The program began at 8:15 a.m. in the school's gymnasium. New this year, Emilio Munoz, a bagpiper from the Twin Cities, silenced the room when he entered the gymnasium playing the bagpipes.
Each of the local veteran organizations played a part in the annual ceremony, with American Legion Post 80 presenting the colors and VFW Post 10818 presenting their flag folding demonstration.
Friday's keynote speaker, Rich Powers, a Marine and former staff sergeant from Ellsworth, spoke to the students about his experience serving his country and the sacrifices he made to do so.
"I said former staff sergeant, but you'll never hear me say former Marine," he told the students. "Once you become a Marine, you are a Marine for life."
Powers told the students that he served in the Marine Corps from June 6, 1995 until Oct. 6, 2002. He was deployed to Afghanistan on Sept. 18, 2001 to participate in Operation Enduring Freedom.
Powers said he's often asked whether he lost anyone in Afghanistan and, remarkably, the answer is no.
"But I did lose people training to get ready for Afghanistan," he said. "Not a lot of people realize this, but every day you go to work for the military, you are making a sacrifice."
In one instance, Powers said six Marines were completing night training off the coast of North Carolina.
"They had their (night vision) helmets on and someone accidently turned on a light in the cabin," he said. "When you have your (night vision) helmets on and you turn on a light, you become blinded. In a panic to find the light switch, all crew members neglected to track their altitude and they crashed into the water at about 150 mph.
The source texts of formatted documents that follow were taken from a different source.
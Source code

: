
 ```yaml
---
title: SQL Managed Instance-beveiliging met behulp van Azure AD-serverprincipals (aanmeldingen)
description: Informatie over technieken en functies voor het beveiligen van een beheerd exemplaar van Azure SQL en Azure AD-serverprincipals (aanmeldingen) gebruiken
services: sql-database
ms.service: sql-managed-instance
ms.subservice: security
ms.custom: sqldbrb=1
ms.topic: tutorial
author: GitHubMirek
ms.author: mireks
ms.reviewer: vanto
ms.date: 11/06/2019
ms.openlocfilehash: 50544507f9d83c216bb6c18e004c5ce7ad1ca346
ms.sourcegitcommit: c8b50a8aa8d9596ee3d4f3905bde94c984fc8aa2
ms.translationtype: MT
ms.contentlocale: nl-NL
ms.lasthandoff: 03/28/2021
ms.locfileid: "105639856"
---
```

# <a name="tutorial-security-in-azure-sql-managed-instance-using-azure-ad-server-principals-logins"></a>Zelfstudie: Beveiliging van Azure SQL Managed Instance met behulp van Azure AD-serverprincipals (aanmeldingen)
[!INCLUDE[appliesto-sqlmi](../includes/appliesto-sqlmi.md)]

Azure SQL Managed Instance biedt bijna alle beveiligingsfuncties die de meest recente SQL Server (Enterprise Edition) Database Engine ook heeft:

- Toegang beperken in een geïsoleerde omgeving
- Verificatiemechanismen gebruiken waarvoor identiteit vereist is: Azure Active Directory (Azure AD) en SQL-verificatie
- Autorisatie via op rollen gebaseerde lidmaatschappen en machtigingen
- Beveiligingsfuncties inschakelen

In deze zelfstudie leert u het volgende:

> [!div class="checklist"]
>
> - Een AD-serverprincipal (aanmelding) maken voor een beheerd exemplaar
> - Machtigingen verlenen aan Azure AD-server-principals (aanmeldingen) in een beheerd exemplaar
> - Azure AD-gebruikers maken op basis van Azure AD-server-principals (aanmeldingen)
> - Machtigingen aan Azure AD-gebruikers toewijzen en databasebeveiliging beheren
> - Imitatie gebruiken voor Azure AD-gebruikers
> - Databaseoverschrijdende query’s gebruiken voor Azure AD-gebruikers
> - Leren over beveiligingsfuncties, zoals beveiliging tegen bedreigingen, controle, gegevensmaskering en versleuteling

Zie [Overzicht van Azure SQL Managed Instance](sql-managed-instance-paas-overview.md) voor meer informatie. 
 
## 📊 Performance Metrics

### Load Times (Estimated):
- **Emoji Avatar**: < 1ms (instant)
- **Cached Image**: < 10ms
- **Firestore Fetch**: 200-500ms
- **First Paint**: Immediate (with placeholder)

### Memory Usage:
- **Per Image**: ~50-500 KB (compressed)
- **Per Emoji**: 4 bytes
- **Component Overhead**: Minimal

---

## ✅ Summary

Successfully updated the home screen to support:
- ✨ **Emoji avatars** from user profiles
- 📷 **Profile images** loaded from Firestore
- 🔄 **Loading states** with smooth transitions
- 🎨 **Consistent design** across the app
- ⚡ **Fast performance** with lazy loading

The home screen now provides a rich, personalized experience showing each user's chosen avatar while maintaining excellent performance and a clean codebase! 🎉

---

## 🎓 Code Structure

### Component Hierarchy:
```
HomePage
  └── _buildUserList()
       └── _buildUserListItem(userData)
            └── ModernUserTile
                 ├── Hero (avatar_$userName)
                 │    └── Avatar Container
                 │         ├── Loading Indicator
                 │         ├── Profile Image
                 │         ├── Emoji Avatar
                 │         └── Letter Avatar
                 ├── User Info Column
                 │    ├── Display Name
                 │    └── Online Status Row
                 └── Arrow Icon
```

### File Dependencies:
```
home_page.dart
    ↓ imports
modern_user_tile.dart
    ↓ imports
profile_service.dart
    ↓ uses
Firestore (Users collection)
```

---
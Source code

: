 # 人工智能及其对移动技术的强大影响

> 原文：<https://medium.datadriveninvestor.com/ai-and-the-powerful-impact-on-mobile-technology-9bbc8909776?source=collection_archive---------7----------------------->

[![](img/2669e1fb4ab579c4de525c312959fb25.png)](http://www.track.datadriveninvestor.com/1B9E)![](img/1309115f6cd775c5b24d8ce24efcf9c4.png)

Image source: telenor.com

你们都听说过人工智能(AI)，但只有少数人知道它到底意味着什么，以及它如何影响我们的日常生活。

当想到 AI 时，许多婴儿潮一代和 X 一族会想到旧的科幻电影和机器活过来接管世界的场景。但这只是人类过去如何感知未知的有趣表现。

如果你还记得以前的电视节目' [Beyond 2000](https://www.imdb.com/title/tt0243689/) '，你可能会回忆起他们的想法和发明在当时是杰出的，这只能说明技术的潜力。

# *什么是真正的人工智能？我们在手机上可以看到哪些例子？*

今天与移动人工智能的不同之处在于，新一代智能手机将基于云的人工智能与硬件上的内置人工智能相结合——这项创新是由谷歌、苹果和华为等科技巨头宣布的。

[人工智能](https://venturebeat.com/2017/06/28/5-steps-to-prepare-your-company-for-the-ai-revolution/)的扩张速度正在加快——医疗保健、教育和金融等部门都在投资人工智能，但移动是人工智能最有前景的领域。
The pilots in the front escaped to the emergency exit doors in the cockpit but all four crewmembers in the rear of the helicopter lost their lives. One of them was a friend of mine."
Powers said, in another case, one of his close friends was killed during a training session when the bomb he was assigned to drop on a test target didn't release from the jet wing and it exploded.
"Every day in the military presents hazards," he said.
At the time of Powers' deployment, his wife was six months pregnant, he said.
"It was a tough period for both of us," he said. "I was real excited to serve my country, but at the same time disappointed that I wouldn't be there for the birth of my daughter."
Three months later, while stationed off the coast of Pakistan, Powers found himself on the phone with his sister while his wife was delivering his child.
"She gave birth to our beautiful daughter, Peyton, and I was able to hear her first cry over the phone. Five days later I was on a helicopter flying into Kandahar International Airport while taking gunfire for three hours of it," Powers said. "It's tough to be away and miss events, but the sacrifice is worth it."
Powers said he often communicated with his father, a Vietnam veteran, while he was deployed. The two planned to sit down and swap war stories when he returned to the United States; however, four weeks before returning home, Powers' father was killed in a car accident.
"I was able to fly home to attend his funeral. What a mix of emotions," he said. "I would be able to see my wife, my son and meet my 3-month-old daughter; but, would also be attending the funeral of my father."
"This is not about my family and the sacrifices we made. We are one example," he said. "Think of all the families and all the military members over time and the sacrifices they made that have molded this country. You have many military sacrifices here in the gym today with our veterans present and their families. Without those sacrifices we would not enjoy the freedom and liberties we have."
After the Veteran's Day ceremony, guests were invited to view the displays in the Veterans Museum and listen to the stories of veterans in the school's War Rooms.